A few years ago, I made a personal goal to find a happier balance between work and life. I was constantly feeling overwhelmed. I was mentoring a new teacher and while working with her, I figured out some crucial things that also made me more efficient. I want to share these tips with you, to help you have a little more time to do what makes you happy, beyond teaching those wonderful students!
THEN: I dreaded every Sunday. I always had 5 files folders stuffed with papers to grade. I used to think “Oh, that will go fast because I just have to check that they completed it.”
Practice is practice. Why make it a permanent “grade book” grade? I think of my piano playing days. I wanted to be able to practice, with feedback from my teacher Mrs. Hensley, before I had to “perform” the song for her (aka get a sticker on my music sheet for performing well). She didn’t have to “grade” me every time for me to improve.
NOW: I want their grades to reflect what they can do in the language, not what they completed. So PERFORMANCE, instead of COMPLIANCE. With that in mind, I try* to only grade their unit assessments. (Read “How Many Grades?” for an example of my first attempt at this)
I still give ongoing feedback along the way, but just no grades. (Read “Warm-ups that Work” for an example) Students can self-assess along the way too. That’s a important use of my Stamp Sheets. Students know what they need to master by the time the assessment comes. A good reflection question for them (and you!) is “Did you participate and complete the activities in class and the homework? Did the assignments in class prepare you for this assessment?”
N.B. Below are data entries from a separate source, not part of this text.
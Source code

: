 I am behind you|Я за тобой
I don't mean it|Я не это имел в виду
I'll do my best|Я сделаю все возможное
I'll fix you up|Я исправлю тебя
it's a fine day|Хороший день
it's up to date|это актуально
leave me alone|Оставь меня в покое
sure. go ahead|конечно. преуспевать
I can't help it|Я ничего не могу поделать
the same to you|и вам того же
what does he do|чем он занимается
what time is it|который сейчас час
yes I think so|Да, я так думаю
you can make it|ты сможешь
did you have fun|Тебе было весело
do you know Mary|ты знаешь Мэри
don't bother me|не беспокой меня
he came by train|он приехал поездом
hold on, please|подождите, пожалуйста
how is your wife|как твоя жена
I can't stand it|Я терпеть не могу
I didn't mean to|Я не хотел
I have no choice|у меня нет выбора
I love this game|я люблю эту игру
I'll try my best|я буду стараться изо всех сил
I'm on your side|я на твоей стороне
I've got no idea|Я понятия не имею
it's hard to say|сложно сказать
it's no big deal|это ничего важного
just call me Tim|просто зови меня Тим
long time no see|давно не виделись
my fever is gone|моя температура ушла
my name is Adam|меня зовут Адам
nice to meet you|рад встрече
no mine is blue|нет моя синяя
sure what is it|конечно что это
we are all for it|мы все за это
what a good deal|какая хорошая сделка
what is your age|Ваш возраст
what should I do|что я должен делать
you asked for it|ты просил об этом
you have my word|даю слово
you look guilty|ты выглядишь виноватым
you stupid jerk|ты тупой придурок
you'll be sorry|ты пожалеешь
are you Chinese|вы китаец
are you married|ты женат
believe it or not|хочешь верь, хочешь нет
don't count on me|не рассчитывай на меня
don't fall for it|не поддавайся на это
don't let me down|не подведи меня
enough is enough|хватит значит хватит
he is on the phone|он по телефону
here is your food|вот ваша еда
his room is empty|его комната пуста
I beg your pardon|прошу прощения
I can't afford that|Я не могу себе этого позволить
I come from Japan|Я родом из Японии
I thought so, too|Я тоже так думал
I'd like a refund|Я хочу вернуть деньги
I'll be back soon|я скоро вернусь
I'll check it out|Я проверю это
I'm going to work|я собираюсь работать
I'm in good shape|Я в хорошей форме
*Some schools have required categories like “Homework/Quizzes/Assessments” so I had to make it work. Which leads to the rubric…
THEN: I spent too much time figuring out how many points things were worth, how much to take off for errors and then weighting it so little assignments were not worth more than big assignments.
NOW: I use a proficiency-based rubric for everything that is graded. I let my grade book categories do the weighting for me.
THEN: I found I wasted a lot of planning time creating activities. I decided it was more important to spend planning time finding relevant resources than typing up worksheets.
NOW: I mainly use “adaptable activities.” Most are *Just add Authentic Resource* ready! HUGE time saver.
I also struggled with finding past activities quickly, which led to more wasted time. I organize these in folders so I can edit quickly if needed and project on screen to save some printing time too.
THEN: During project and assessment times, I used to spend a lot of time creating rubrics and detailed guidelines of what they needed to include. And I always forgot something!
NOW: I already have the proficiency-based rubric which explains language expectations. Done! Now I have THEM decided what should be included. These are problem-solving skills that they need to do, not me! I do find it’s important that they have seen examples of good ones before I ask them to do it, which happens in the practice.
This includes more than the one example I mentioned here. Can a student do this? Is this a skill they should be able to do? – I found more times than not, the answer is “Yes.” I still believe that I should always model or show them a model, but I don’t need to do all the work.
THEN: I loved my school and I would do just about anything extra. I chaperoned dances, was department chair, participated in professional cohorts, completed National Boards, sponsored after school clubs, went to sporting events, and oh yeah, wrote blog posts daily. All of these are very valuable, but it was TOO MUCH!
NOW: I stick with the ones that I’m passionate about and the ones that improve my classes. Here’s a nice little trick I learned if saying “no” is difficult… If admin or someone asks you to do something extra, say “Sure! But to do it well, I will need someone else to do ____ for me.”
This also includes those “just” tasks your admin or district asks for. Will you “just” turn in… It is “just” one extra… “Just” record… Definitely do what they ask, but limit your time spent on those.
Well there are 5 tips from one teacher to another. It’s all about being efficient. I REALLY hope this helps. Teachers work hard and deserve their play time too! What helps you to save time?